▶ [WORK INSTRUCTION]:
For the string "qtyA", search the entries below and copy every line where it appears.

:::

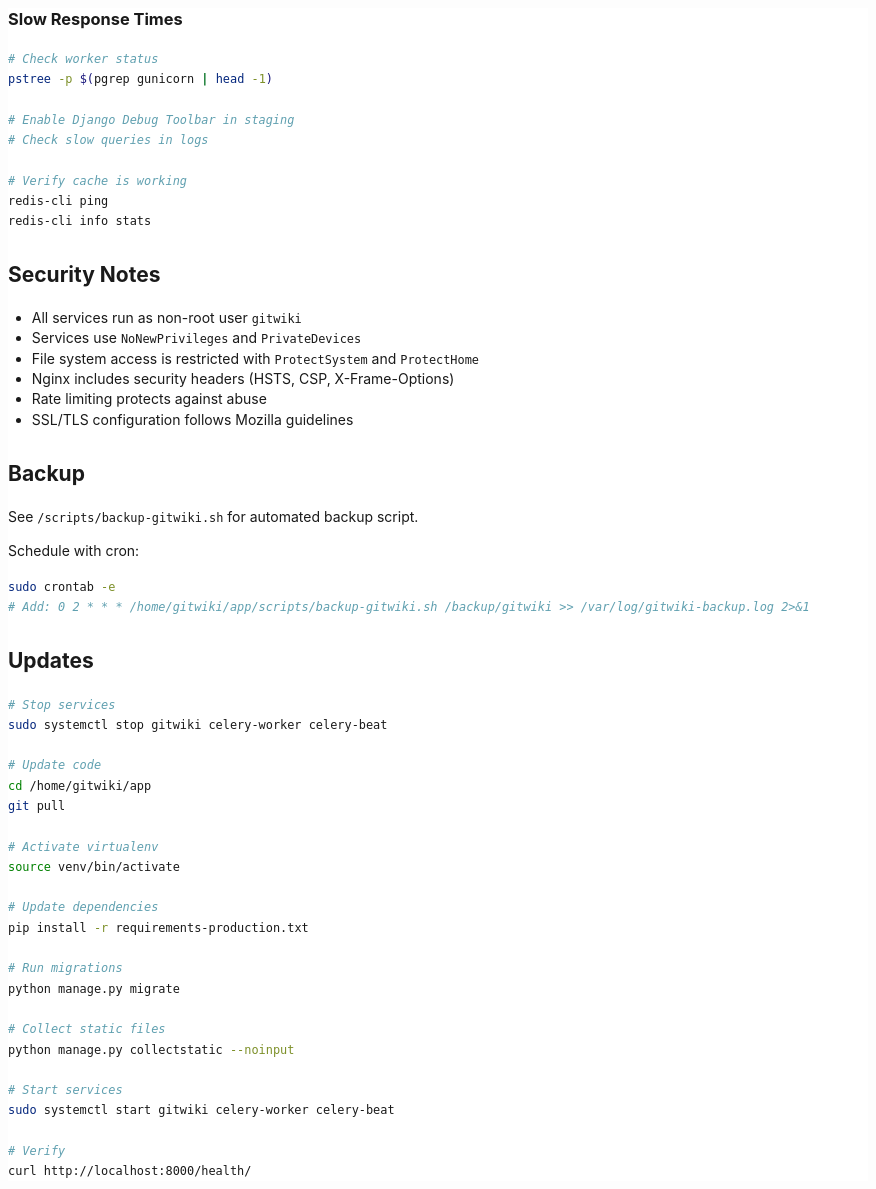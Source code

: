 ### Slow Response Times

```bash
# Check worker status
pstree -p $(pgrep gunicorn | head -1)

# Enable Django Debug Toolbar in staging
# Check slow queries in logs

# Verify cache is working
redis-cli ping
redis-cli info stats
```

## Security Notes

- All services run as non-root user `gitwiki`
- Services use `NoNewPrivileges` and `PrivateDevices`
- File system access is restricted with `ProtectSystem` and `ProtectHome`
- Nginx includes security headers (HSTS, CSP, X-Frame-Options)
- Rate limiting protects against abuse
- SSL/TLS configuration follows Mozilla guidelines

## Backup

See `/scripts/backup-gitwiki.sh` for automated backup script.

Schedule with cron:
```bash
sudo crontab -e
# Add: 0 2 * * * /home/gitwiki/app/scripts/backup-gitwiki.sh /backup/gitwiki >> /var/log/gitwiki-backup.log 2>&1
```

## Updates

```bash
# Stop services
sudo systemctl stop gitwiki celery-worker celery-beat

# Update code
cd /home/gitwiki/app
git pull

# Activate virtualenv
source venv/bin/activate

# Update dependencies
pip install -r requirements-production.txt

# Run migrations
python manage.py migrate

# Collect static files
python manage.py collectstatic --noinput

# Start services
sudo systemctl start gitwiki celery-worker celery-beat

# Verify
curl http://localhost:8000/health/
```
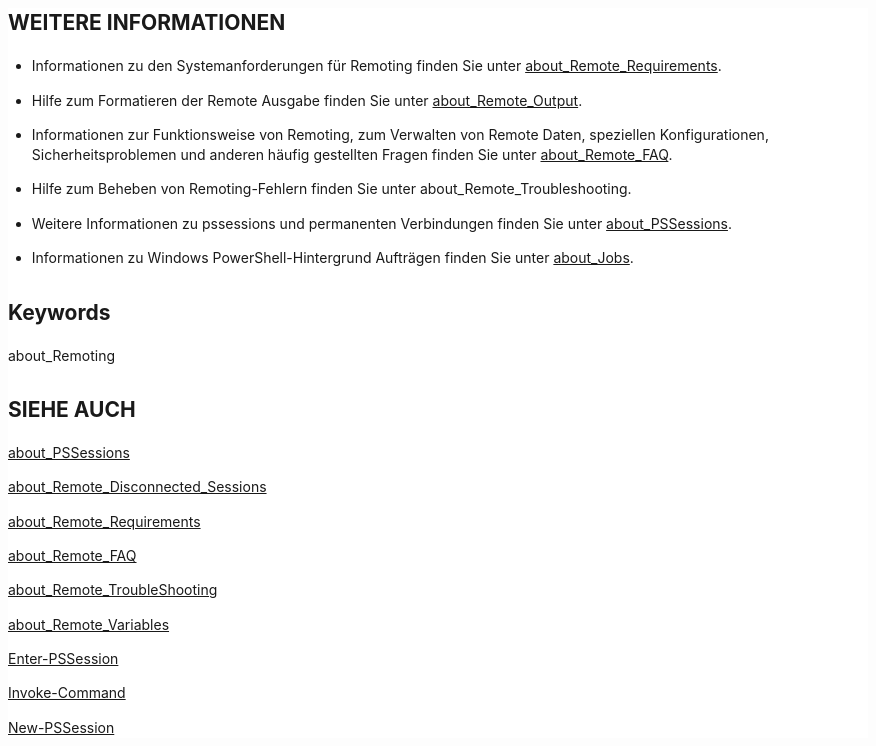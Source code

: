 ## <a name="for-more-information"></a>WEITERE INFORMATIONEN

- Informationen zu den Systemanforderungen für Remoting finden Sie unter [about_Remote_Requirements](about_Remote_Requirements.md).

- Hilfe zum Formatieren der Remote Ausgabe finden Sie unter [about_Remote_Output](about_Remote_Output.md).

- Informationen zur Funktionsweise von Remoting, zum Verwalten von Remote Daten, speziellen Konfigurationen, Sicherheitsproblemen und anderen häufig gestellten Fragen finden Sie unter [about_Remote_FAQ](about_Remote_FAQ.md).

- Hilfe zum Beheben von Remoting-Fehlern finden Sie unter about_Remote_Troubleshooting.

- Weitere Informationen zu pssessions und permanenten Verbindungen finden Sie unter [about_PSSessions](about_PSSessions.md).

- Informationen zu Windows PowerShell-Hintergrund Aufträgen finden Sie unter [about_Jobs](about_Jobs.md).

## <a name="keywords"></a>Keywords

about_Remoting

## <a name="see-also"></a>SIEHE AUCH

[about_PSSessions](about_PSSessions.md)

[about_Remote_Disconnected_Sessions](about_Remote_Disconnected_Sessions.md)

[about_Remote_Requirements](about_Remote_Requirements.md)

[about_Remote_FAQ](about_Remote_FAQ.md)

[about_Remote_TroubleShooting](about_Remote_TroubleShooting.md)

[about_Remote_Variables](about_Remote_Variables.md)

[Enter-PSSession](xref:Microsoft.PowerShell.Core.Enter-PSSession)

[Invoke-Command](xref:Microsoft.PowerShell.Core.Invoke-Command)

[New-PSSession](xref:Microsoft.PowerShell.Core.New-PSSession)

:::

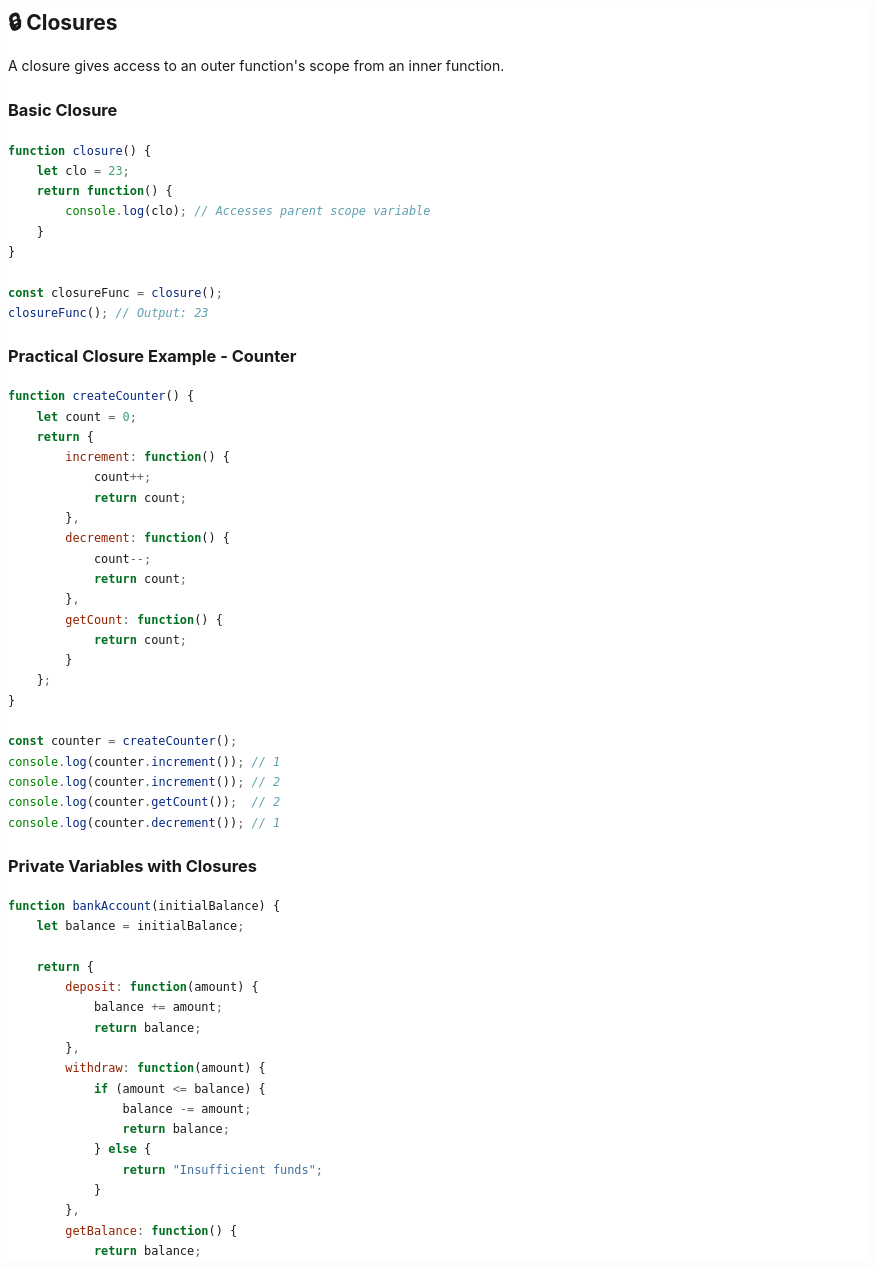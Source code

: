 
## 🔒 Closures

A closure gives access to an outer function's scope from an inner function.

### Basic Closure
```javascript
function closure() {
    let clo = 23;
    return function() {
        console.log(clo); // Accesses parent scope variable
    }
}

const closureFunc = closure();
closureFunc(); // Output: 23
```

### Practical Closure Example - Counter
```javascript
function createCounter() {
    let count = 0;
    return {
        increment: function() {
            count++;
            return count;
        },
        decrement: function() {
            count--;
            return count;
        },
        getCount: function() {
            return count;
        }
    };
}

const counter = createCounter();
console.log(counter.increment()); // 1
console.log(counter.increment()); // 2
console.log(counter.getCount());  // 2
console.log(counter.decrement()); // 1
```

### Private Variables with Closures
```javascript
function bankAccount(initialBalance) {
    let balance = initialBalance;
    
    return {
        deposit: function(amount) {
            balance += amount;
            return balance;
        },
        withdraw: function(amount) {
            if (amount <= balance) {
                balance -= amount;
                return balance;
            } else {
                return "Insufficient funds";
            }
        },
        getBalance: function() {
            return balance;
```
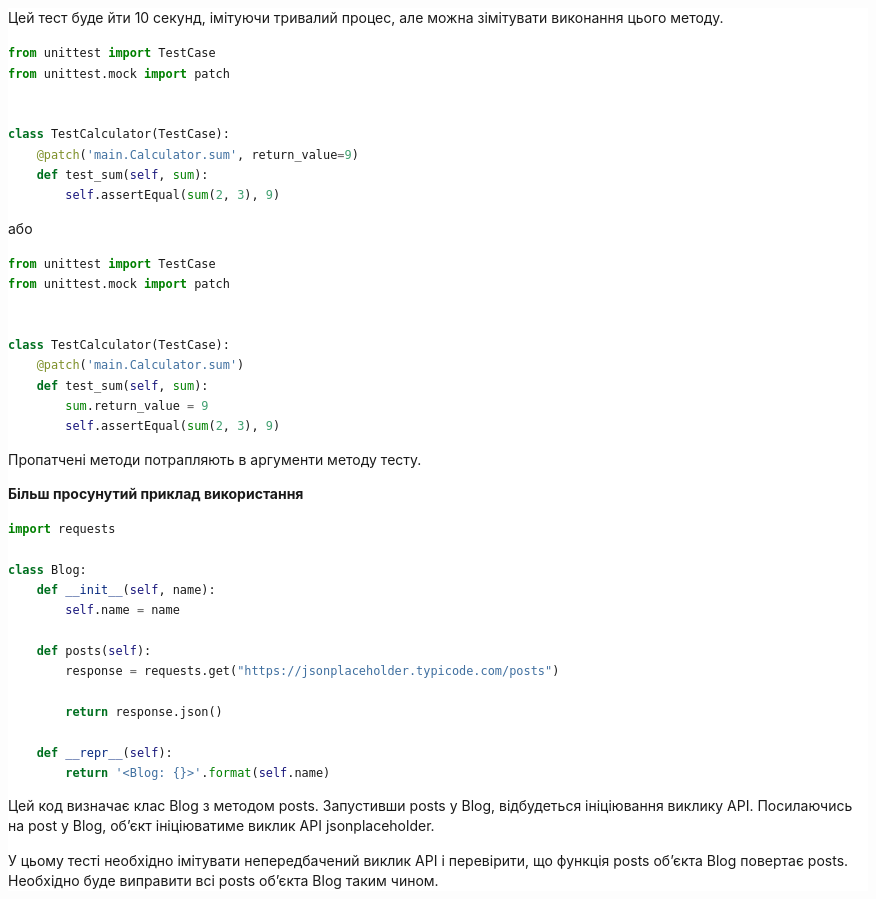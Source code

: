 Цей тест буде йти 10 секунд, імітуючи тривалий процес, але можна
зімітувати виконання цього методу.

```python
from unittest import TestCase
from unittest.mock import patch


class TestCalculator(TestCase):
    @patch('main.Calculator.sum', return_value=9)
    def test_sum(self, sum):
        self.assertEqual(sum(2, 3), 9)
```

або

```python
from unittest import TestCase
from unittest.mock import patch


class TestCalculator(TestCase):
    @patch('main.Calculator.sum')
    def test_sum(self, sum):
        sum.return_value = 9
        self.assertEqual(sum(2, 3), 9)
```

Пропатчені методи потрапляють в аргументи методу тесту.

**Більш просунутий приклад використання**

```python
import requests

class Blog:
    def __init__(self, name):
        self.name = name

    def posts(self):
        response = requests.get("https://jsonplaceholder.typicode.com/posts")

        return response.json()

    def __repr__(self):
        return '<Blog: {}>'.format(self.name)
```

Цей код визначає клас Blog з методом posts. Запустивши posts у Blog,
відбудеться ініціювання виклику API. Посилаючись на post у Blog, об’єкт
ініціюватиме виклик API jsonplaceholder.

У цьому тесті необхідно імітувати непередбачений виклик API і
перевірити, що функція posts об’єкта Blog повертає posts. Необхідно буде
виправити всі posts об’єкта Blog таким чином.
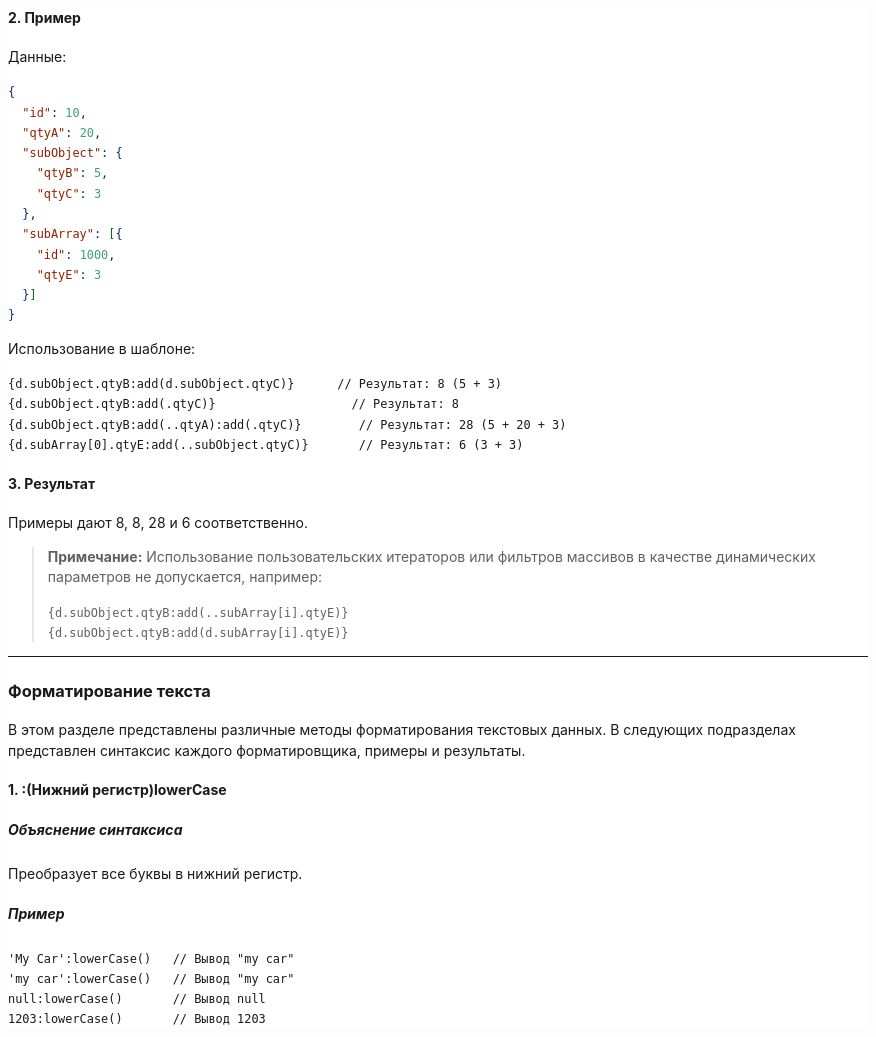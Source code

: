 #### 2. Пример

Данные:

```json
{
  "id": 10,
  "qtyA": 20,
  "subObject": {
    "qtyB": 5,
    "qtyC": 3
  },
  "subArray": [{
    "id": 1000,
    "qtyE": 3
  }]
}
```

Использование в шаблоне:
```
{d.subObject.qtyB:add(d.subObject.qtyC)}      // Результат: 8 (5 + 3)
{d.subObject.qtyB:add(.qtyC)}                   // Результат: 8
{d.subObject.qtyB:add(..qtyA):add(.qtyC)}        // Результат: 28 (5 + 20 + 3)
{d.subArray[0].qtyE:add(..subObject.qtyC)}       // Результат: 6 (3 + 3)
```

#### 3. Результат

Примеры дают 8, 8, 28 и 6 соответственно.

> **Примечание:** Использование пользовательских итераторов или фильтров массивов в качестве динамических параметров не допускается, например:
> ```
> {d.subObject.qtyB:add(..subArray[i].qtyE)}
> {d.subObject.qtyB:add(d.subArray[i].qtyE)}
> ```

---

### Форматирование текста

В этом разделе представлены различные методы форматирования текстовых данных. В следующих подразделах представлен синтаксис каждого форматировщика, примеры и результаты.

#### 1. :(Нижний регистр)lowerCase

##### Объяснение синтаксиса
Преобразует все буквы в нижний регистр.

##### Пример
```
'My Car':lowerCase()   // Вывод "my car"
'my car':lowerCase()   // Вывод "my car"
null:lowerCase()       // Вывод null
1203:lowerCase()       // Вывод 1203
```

:::

▶ [SOLUTION TO THIS TASK]:
  "qtyA": 20,
{d.subObject.qtyB:add(..qtyA):add(.qtyC)}        // Результат: 28 (5 + 20 + 3)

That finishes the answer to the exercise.